§ Supplied information
════════

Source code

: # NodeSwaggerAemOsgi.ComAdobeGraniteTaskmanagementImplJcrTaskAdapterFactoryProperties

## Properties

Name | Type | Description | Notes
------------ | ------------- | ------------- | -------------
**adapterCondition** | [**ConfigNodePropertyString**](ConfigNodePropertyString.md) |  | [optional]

════════

§ What is needed
Starting with the first line, give back the whole listing exactly.

§ Task answer
Source code

: # NodeSwaggerAemOsgi.ComAdobeGraniteTaskmanagementImplJcrTaskAdapterFactoryProperties

## Properties

Name | Type | Description | Notes
------------ | ------------- | ------------- | -------------
**adapterCondition** | [**ConfigNodePropertyString**](ConfigNodePropertyString.md) |  | [optional]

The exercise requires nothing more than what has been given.